30 year ago this month, Margaret Atwood wrote the preface to a book by The Pollution Probe Foundation called The Canadian Green Consumer Guide.

I was on a pretty limited income at this time, but I bought the book, read it, and moved it with me to Montreal, back to PEI, on to Toronto, and now here it is back on PEI. I ditched a lot of books along the way, but this one survived.
In July 1989, I was a fully-fledged adult, newly graduated from Mount Allison University and on my way to the National Theatre School of Canada in Montreal. I was a heavy consumer of news via radio and newspapers, and always a bleeding heart leftie. I went on peace marches. I was vegetarian for a couple of years. I knew about the hole in the ozone layer and acid rain. I cared.
Now I reread what Atwood wrote and it is like I had never read it before. “The danger we’re in is enormous: if we don’t do something about it, its results could be as devastating as those of a world-wide nuclear catastrophe.” What did I think when I read this?
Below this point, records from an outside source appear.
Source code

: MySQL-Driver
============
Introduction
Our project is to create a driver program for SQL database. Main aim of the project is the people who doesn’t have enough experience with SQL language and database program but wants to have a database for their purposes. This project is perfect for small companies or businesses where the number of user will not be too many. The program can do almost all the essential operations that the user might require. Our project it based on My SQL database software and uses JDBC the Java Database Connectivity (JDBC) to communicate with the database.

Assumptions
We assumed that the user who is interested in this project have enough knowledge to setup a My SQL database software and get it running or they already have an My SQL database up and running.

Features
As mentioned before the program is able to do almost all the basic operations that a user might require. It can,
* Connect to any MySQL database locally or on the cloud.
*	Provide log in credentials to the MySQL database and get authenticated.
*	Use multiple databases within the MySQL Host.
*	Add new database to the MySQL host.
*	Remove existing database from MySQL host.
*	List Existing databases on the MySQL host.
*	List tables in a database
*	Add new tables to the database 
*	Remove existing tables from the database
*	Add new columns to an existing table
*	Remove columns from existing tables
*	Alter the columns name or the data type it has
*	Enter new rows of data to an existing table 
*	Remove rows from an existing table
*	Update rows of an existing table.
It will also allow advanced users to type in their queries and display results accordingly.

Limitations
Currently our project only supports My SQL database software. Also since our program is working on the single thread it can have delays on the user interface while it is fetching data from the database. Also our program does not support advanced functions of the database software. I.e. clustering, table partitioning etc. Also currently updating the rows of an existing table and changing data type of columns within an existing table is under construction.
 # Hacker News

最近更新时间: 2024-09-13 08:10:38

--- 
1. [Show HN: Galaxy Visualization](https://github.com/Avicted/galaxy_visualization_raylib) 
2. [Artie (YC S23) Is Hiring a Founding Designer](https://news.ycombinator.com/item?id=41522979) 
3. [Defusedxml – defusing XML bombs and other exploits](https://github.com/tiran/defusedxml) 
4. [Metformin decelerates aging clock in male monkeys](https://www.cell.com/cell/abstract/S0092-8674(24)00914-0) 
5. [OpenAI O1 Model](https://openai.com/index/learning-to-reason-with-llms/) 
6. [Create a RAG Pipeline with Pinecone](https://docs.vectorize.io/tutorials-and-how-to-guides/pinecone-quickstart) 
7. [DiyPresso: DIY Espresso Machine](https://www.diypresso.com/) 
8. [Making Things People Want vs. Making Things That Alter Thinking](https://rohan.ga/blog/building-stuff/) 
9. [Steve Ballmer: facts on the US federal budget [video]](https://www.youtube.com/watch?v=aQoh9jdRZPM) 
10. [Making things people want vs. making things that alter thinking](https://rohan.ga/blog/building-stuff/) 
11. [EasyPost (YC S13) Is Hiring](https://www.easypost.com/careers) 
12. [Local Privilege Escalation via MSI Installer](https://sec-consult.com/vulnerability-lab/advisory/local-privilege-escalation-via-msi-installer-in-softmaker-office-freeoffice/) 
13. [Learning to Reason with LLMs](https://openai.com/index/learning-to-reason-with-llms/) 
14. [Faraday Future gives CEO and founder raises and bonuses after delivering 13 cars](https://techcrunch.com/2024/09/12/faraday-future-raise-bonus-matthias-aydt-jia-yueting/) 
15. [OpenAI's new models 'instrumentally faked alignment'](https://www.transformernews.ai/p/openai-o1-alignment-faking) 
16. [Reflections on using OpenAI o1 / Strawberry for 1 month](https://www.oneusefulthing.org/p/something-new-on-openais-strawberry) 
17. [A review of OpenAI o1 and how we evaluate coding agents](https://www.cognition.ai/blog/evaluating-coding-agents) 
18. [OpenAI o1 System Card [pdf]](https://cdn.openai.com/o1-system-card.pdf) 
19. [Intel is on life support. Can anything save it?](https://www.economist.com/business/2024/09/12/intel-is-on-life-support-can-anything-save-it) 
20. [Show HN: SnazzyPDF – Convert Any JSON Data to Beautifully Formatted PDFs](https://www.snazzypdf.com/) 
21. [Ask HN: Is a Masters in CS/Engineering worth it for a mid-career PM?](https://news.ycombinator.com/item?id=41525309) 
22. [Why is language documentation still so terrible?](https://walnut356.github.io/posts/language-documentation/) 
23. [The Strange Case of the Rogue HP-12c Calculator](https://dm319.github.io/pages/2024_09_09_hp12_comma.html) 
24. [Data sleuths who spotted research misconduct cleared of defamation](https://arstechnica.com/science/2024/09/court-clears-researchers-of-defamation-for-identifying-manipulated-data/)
Why didn’t it shake me into action back then?
It actually took Greta Thunberg’s TED talk last fall to wake me up from my 30-year nap. She is right to wonder why we didn’t tackle climate change decades ago when we were told about it. When you know better, you do better, but I knew and I didn’t, and I can’t really explain why.
Now I’m looking at everything differently and trying to make up for lost time. I hope you’ll join me.